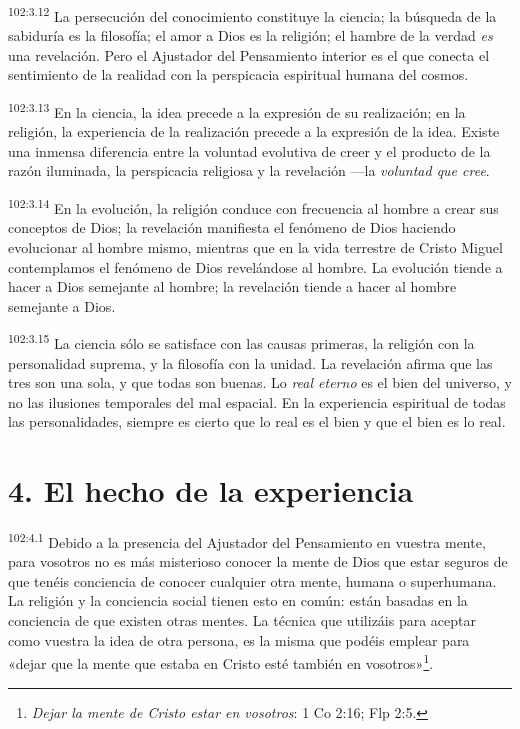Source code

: \par
\textsuperscript{102:3.12} La persecución del conocimiento constituye la ciencia; la búsqueda de la sabiduría es la filosofía; el amor a Dios es la religión; el hambre de la verdad \textit{es} una revelación. Pero el Ajustador del Pensamiento interior es el que conecta el sentimiento de la realidad con la perspicacia espiritual humana del cosmos.

\par
\textsuperscript{102:3.13} En la ciencia, la idea precede a la expresión de su realización; en la religión, la experiencia de la realización precede a la expresión de la idea. Existe una inmensa diferencia entre la voluntad evolutiva de creer y el producto de la razón iluminada, la perspicacia religiosa y la revelación ---la \textit{voluntad que cree}.

\par
\textsuperscript{102:3.14} En la evolución, la religión conduce con frecuencia al hombre a crear sus conceptos de Dios; la revelación manifiesta el fenómeno de Dios haciendo evolucionar al hombre mismo, mientras que en la vida terrestre de Cristo Miguel contemplamos el fenómeno de Dios revelándose al hombre. La evolución tiende a hacer a Dios semejante al hombre; la revelación tiende a hacer al hombre semejante a Dios.

\par
\textsuperscript{102:3.15} La ciencia sólo se satisface con las causas primeras, la religión con la personalidad suprema, y la filosofía con la unidad. La revelación afirma que las tres son una sola, y que todas son buenas. Lo \textit{real eterno} es el bien del universo, y no las ilusiones temporales del mal espacial. En la experiencia espiritual de todas las personalidades, siempre es cierto que lo real es el bien y que el bien es lo real.

\section*{4. El hecho de la experiencia}
\par
\textsuperscript{102:4.1} Debido a la presencia del Ajustador del Pensamiento en vuestra mente, para vosotros no es más misterioso conocer la mente de Dios que estar seguros de que tenéis conciencia de conocer cualquier otra mente, humana o superhumana. La religión y la conciencia social tienen esto en común: están basadas en la conciencia de que existen otras mentes. La técnica que utilizáis para aceptar como vuestra la idea de otra persona, es la misma que podéis emplear para «dejar que la mente que estaba en Cristo esté también en vosotros»\footnote{\textit{Dejar la mente de Cristo estar en vosotros}: 1 Co 2:16; Flp 2:5.}.

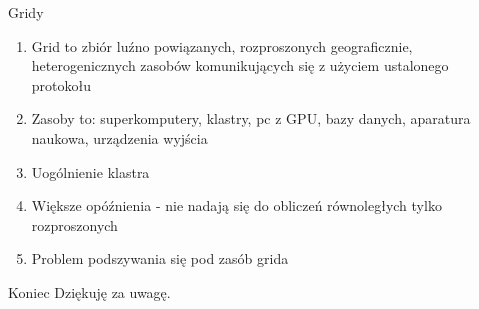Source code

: \documentclass{beamer}
\begin{document}
\begin{frame}{Gridy}
  \begin{enumerate}
  \item Grid to zbiór luźno powiązanych, rozproszonych geograficznie, heterogenicznych zasobów komunikujących się z użyciem ustalonego protokołu
  \item Zasoby to: superkomputery, klastry, pc z GPU, bazy danych, aparatura naukowa, urządzenia wyjścia
  \item Uogólnienie klastra
  \item Większe opóźnienia - nie nadają się do obliczeń równoległych tylko rozproszonych
  \item Problem podszywania się pod zasób grida
  \end{enumerate}
\end{frame}

\begin{frame}{Koniec}
Dziękuję za uwagę.
\end{frame}
\end{document}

◇ ◇ ◇ ◇ ◇ ◇ ◇

Exercise prompt. Look through the entries above. Copy each line in which the string "Pensamiento" occurs.

Task response.
\textsuperscript{102:3.12} La persecución del conocimiento constituye la ciencia; la búsqueda de la sabiduría es la filosofía; el amor a Dios es la religión; el hambre de la verdad \textit{es} una revelación. Pero el Ajustador del Pensamiento interior es el que conecta el sentimiento de la realidad con la perspicacia espiritual humana del cosmos.
\textsuperscript{102:4.1} Debido a la presencia del Ajustador del Pensamiento en vuestra mente, para vosotros no es más misterioso conocer la mente de Dios que estar seguros de que tenéis conciencia de conocer cualquier otra mente, humana o superhumana. La religión y la conciencia social tienen esto en común: están basadas en la conciencia de que existen otras mentes. La técnica que utilizáis para aceptar como vuestra la idea de otra persona, es la misma que podéis emplear para «dejar que la mente que estaba en Cristo esté también en vosotros»\footnote{\textit{Dejar la mente de Cristo estar en vosotros}: 1 Co 2:16; Flp 2:5.}.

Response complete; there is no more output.